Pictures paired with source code
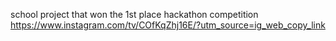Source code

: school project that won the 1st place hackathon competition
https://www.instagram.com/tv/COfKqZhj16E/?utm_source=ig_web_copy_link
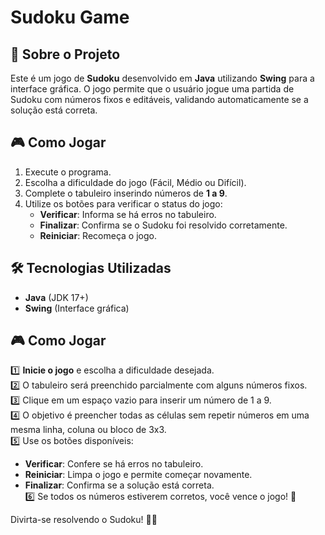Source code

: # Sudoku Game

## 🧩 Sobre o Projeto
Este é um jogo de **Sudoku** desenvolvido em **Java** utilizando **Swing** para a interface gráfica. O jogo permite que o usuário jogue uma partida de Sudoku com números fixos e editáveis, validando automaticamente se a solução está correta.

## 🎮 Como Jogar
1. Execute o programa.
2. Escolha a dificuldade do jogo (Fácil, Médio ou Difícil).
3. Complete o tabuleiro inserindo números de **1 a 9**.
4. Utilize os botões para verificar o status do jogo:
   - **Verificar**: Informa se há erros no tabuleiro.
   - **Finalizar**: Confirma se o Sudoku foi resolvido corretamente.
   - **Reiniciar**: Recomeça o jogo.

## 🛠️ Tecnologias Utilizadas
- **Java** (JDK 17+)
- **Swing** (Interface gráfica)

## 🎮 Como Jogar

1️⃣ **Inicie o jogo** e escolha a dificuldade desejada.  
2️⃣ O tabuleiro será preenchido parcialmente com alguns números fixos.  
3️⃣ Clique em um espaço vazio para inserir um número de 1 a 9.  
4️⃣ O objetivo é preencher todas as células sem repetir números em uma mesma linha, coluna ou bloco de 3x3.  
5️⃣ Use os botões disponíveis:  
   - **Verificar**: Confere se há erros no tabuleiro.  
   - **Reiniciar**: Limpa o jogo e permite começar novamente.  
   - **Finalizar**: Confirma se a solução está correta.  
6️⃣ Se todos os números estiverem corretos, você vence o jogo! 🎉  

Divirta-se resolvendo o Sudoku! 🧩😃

## Task
Report how many lines of the entries hold the string "gráfica". Provide the number alone.

## Result below
2